A imagem do suicídio de Thomas Chatterton (n. Bristol, 1752), imortalizada pelo pintor Henry Wallis em The Death of Chatterton (1856), representou o arquétipo romântico do jovem poeta belo, ignorado e incompreendido que, no infortúnio da sua solidão, põe fim ao génio criativo, destruindo a sua poesia e cometendo suicídio. Thomas Chatterton concebeu e fantasiou a existência de um poeta monge do século XV, Thomas Rowley, a quem atribui a sua própria poesia e obras dramáticas. De tal forma foi bem sucedido que só após a sua morte se instalou a polémica acerca da autenticidade deste monge e da sua obra. Contudo, pouca atenção mereceram os seus escritos publicados em vários jornais e periódicos sob várias formas, desde a intervenção política, à sátira, prosa ou poesia. Acompanhou este desinteresse a escassez de recursos monetários e uma subsistência arrastada. É encontrado morto, com intoxicação arsenical, aos 17 anos de idade, criando-se o mito do jovem poeta negligenciado que, num último acto de desespero, se suicida. O seu génio poético, a sua vida misteriosa e, sobretudo, a simbologia romântica do contexto da sua morte foram recorrentemente solenizados em várias obras literárias, sendo-lhe inclusive dedicada atenção em obras operáticas. Recentemente, a fotógrafa inglesa Sam Taylor-Wood retoma a imagem do jovem suicida de Henry Wallis em Soliloquy I (1998), recriando, num ambiente actual, a mesma atmosfera dramática da pintura pré-rafaelista.

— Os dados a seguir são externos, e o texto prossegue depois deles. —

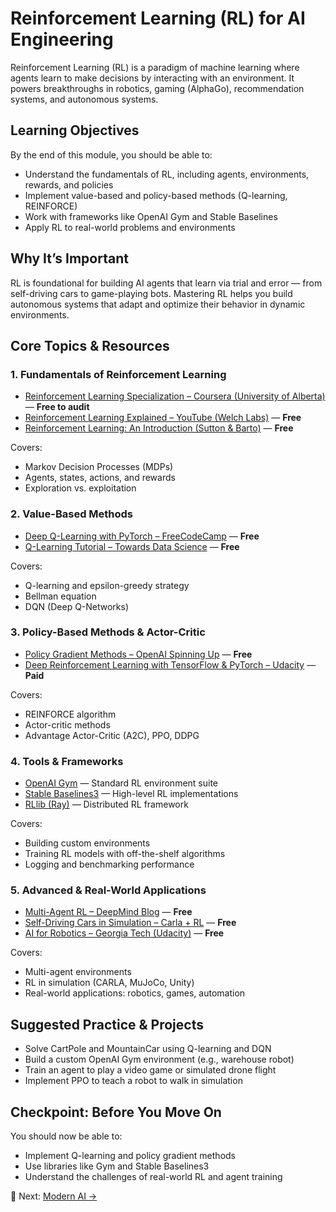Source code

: # Reinforcement Learning (RL) for AI Engineering

Reinforcement Learning (RL) is a paradigm of machine learning where agents learn to make decisions by interacting with an environment. It powers breakthroughs in robotics, gaming (AlphaGo), recommendation systems, and autonomous systems.

## Learning Objectives

By the end of this module, you should be able to:

- Understand the fundamentals of RL, including agents, environments, rewards, and policies
- Implement value-based and policy-based methods (Q-learning, REINFORCE)
- Work with frameworks like OpenAI Gym and Stable Baselines
- Apply RL to real-world problems and environments

## Why It’s Important

RL is foundational for building AI agents that learn via trial and error — from self-driving cars to game-playing bots. Mastering RL helps you build autonomous systems that adapt and optimize their behavior in dynamic environments.

## Core Topics & Resources

### 1. Fundamentals of Reinforcement Learning

- [Reinforcement Learning Specialization – Coursera (University of Alberta)](https://www.coursera.org/specializations/reinforcement-learning) — **Free to audit**
- [Reinforcement Learning Explained – YouTube (Welch Labs)](https://www.youtube.com/watch?v=2pWv7GOvuf0) — **Free**
- [Reinforcement Learning: An Introduction (Sutton & Barto)](http://incompleteideas.net/book/the-book.html) — **Free**

Covers:
- Markov Decision Processes (MDPs)
- Agents, states, actions, and rewards
- Exploration vs. exploitation

### 2. Value-Based Methods

- [Deep Q-Learning with PyTorch – FreeCodeCamp](https://www.youtube.com/watch?v=wc-FxNENg9U) — **Free**
- [Q-Learning Tutorial – Towards Data Science](https://towardsdatascience.com/simple-reinforcement-learning-q-learning-fcddc4b6fe56) — **Free**

Covers:
- Q-learning and epsilon-greedy strategy
- Bellman equation
- DQN (Deep Q-Networks)

### 3. Policy-Based Methods & Actor-Critic

- [Policy Gradient Methods – OpenAI Spinning Up](https://spinningup.openai.com/en/latest/spinningup/rl_intro.html) — **Free**
- [Deep Reinforcement Learning with TensorFlow & PyTorch – Udacity](https://www.udacity.com/course/deep-reinforcement-learning-nanodegree--nd893) — **Paid**

Covers:
- REINFORCE algorithm
- Actor-critic methods
- Advantage Actor-Critic (A2C), PPO, DDPG

### 4. Tools & Frameworks

- [OpenAI Gym](https://www.gymlibrary.dev/) — Standard RL environment suite  
- [Stable Baselines3](https://stable-baselines3.readthedocs.io/en/master/) — High-level RL implementations  
- [RLlib (Ray)](https://docs.ray.io/en/latest/rllib/index.html) — Distributed RL framework

Covers:
- Building custom environments
- Training RL models with off-the-shelf algorithms
- Logging and benchmarking performance

### 5. Advanced & Real-World Applications

- [Multi-Agent RL – DeepMind Blog](https://www.deepmind.com/blog/the-emergent-behaviours-of-multi-agent-systems) — **Free**
- [Self-Driving Cars in Simulation – Carla + RL](https://carlasimulator.org/) — **Free**
- [AI for Robotics – Georgia Tech (Udacity)](https://www.udacity.com/course/artificial-intelligence-for-robotics--cs373) — **Free**

Covers:
- Multi-agent environments
- RL in simulation (CARLA, MuJoCo, Unity)
- Real-world applications: robotics, games, automation

## Suggested Practice & Projects

- Solve CartPole and MountainCar using Q-learning and DQN
- Build a custom OpenAI Gym environment (e.g., warehouse robot)
- Train an agent to play a video game or simulated drone flight
- Implement PPO to teach a robot to walk in simulation

## Checkpoint: Before You Move On

You should now be able to:

- Implement Q-learning and policy gradient methods
- Use libraries like Gym and Stable Baselines3
- Understand the challenges of real-world RL and agent training

🔗 Next: [Modern AI →](../../modern-ai/01_llms.md)

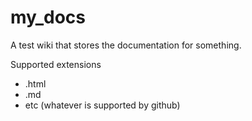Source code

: my_docs
=======

A test wiki that stores the documentation for something.

Supported extensions
- .html
- .md
- etc (whatever is supported by github)

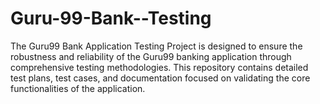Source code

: # Guru-99-Bank--Testing
The Guru99 Bank Application Testing Project is designed to ensure the robustness and reliability of the Guru99 banking application through comprehensive testing methodologies. This repository contains detailed test plans, test cases, and documentation focused on validating the core functionalities of the application.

Investigação rigorosa recente realizada por estudiosos da Universidade de Bristol aos escritos do poeta e aos registos da época, vem porém comprometer esta visão mitográfica da memória do poeta, sempre transmitida de forma apaixonada e acrítica. Nem Thomas Chatterton vivia na pobreza, ganhando mesmo somas significativas de dinheiro, nem os seus textos deixavam de ser publicados com sucesso. Foi ainda encontrada evidência de que a sua morte teria resultado da ingestão acidental de arsénio, obtido com fins terapêuticos na tentativa de cura de doença venérea, ou por um cálculo errado da dose ou pela mistura com o ópio que também costumava tomar.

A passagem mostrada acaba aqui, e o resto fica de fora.